• [Task to carry out]: Line by line, please look for the word "arXiv" in the following records, then copy each line you find it in.

[Data records]

⁂

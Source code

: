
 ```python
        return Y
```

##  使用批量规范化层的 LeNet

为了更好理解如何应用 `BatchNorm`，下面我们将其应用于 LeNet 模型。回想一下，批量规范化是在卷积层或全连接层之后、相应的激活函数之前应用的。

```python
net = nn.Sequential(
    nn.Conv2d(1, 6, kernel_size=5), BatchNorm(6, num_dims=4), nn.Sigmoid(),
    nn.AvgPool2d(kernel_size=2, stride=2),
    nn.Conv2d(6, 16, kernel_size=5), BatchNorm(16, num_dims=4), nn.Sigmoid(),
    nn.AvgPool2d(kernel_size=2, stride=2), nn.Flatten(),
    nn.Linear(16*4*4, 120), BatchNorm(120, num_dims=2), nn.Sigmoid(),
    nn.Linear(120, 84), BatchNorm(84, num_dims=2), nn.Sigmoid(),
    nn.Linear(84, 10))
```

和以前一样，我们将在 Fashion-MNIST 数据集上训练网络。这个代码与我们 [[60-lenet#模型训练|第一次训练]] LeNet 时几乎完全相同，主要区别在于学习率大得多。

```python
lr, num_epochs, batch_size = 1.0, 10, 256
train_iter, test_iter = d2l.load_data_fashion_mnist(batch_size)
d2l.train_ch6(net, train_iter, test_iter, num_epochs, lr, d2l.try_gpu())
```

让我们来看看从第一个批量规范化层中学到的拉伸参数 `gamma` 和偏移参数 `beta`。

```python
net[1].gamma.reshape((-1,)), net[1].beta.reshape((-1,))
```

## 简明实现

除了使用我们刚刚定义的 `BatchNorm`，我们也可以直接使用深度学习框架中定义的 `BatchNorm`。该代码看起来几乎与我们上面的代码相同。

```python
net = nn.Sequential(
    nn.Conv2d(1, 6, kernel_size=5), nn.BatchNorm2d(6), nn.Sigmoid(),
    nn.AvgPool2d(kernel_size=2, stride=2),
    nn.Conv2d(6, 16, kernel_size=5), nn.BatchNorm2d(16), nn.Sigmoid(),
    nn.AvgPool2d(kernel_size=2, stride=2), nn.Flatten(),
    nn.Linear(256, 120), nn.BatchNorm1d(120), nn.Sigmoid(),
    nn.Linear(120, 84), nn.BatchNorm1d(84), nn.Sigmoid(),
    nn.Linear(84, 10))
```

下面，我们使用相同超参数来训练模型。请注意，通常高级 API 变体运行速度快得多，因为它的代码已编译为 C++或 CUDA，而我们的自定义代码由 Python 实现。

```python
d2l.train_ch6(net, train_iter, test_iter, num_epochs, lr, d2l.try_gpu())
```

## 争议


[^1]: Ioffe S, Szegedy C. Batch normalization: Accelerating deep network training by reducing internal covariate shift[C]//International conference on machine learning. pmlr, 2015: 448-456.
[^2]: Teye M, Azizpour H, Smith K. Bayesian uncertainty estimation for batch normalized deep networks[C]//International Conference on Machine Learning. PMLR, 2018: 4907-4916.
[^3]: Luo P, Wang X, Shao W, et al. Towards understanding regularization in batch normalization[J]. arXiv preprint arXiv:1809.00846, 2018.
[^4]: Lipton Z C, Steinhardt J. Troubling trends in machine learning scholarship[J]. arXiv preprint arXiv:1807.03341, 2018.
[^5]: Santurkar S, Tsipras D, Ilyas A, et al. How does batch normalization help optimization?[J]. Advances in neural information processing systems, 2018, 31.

⁂

• [Reply]:
[^3]: Luo P, Wang X, Shao W, et al. Towards understanding regularization in batch normalization[J]. arXiv preprint arXiv:1809.00846, 2018.
[^4]: Lipton Z C, Steinhardt J. Troubling trends in machine learning scholarship[J]. arXiv preprint arXiv:1807.03341, 2018.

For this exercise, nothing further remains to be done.